İşsizliğin çok yüksek boyutta olduğu ülkemizde, işsizliği çözmenin en sürdürülebilir yolu yatırım yapmaktan geçmektedir. Yatırım yapmak için bizim önerimiz acilen karma ekonomi modeline geçmektir. Ancak hükümet bugün içinde bulunduğumuz sistemi devam ettirme kararlılığındadır. Dolayısı ile bugünkü hükümetin işsizlik sorununu çözmesi için bel bağladığı özel sektörün yatırım kanallarının açık olması çok önemlidir. Bu kanalları tıkayan en önemli nedenlerden biri faiz oranlarının yüksekliğidir. Yatırımcı elindeki parayı kullanacak. Bu paranın üstüne kredi alıp riske girecektir. Ancak faizlerin yüksek olduğu koşullarda yatırımı tamamlamış olsa dahi, verdiği faizin yüksekliği işletme rantabilitesinin düşük, hatta negatif olmasına neden olabileceğinden, yatırımcı yatırım yapmaktan geri durabilmektedir. Zaten Merkez Bankası açıklamasında belirtilen hususlar, yüzde 19 faiz oranının yatırım iklimini zora soktuğunu ifade etmektedir.

***

Evet, merkez bankamız faiz oranını aşağıya çekmek için her türlü yolu denemekte haklı. Ancak önümüzdeki aylarda merkez bankamızın ve ekonomi bürokrasimizin sıkışacağı da bir gerçek. Çünkü dünyada işler, bizim yapmak istediğimizin tersine gelişiyor.

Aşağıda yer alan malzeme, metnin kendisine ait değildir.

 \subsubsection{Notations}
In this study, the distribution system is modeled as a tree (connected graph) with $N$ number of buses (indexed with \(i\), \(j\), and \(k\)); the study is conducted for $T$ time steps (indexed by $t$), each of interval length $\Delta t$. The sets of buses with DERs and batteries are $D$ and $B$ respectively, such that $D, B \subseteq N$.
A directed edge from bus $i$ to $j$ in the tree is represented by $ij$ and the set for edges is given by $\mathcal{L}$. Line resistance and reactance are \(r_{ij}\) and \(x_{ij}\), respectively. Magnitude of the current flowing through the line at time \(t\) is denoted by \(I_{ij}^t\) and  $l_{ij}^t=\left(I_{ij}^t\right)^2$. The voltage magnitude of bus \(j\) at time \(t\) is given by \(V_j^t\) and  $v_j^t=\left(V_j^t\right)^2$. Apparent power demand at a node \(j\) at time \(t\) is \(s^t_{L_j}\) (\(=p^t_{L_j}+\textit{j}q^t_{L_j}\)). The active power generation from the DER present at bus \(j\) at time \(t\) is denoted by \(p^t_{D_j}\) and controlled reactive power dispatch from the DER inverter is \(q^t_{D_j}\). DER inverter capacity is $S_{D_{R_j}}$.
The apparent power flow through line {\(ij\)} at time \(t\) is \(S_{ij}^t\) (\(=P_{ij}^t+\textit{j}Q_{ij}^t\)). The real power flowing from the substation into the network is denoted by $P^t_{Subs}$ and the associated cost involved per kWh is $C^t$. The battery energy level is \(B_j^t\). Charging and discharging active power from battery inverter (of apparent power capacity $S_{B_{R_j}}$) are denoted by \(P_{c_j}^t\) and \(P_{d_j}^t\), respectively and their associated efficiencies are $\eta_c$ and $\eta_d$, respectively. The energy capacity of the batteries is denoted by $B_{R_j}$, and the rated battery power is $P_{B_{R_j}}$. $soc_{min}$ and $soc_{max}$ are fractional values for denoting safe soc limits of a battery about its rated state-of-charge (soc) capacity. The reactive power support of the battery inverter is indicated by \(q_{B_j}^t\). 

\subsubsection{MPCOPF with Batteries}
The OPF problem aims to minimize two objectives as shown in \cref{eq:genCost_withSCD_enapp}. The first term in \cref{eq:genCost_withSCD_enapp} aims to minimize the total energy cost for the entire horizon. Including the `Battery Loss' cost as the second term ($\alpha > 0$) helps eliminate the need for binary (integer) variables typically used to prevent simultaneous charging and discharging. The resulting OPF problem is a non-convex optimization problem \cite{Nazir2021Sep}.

Faizler indirilmeli. Fakat bugün uygulanan ekonomi politikaları ile bu indirim sürdürülebilir görünmüyor.

***

Dünyada pandeminin etkisinin azalması ve normalleşme süreci ile birlikte özellikle hammadde ve enerji fiyatlarında artış gündeme geldi. Bu artış tüm dünyada maliyet enflasyonunu tetikledi. Özellikle Atlantik ülkeleri çok ciddi şekilde para bastıkları için bu enflasyondaki yükselmenin durdurulamaz hale gelmesinden çok tedirginler. FED çok kısa süre içinde tapering, yani varlık alımında azalma sürecine girmek istiyor. Aynı uygulama AMB'nin (Avrupa Merkez Bankası) de gündeminde. Eğer bu ülkeler önce tapering ardından da faiz artırım yoluna giderlerse, zaten Türkiye'ye zor giren sıcak para tekrar merkezlere doğru yönlenecek. Bu da bizde faiz oranlarının tekrar yukarı doğru yönelmesine neden olacaktır.

***

Türkiye bu açmazda uzun süre duramaz. Türkiye bir an önce kambiyo sistemini kontrol eden uygulamaların önünü açarak, bir yerden bu sıcak paradan kurtulmak zorundadır. Biz bunu gönüllü başlatmazsak, önümüzdeki dönemde bu uygulamalar bize zorunlu uygulamalar olarak kendilerini dayatacaktır.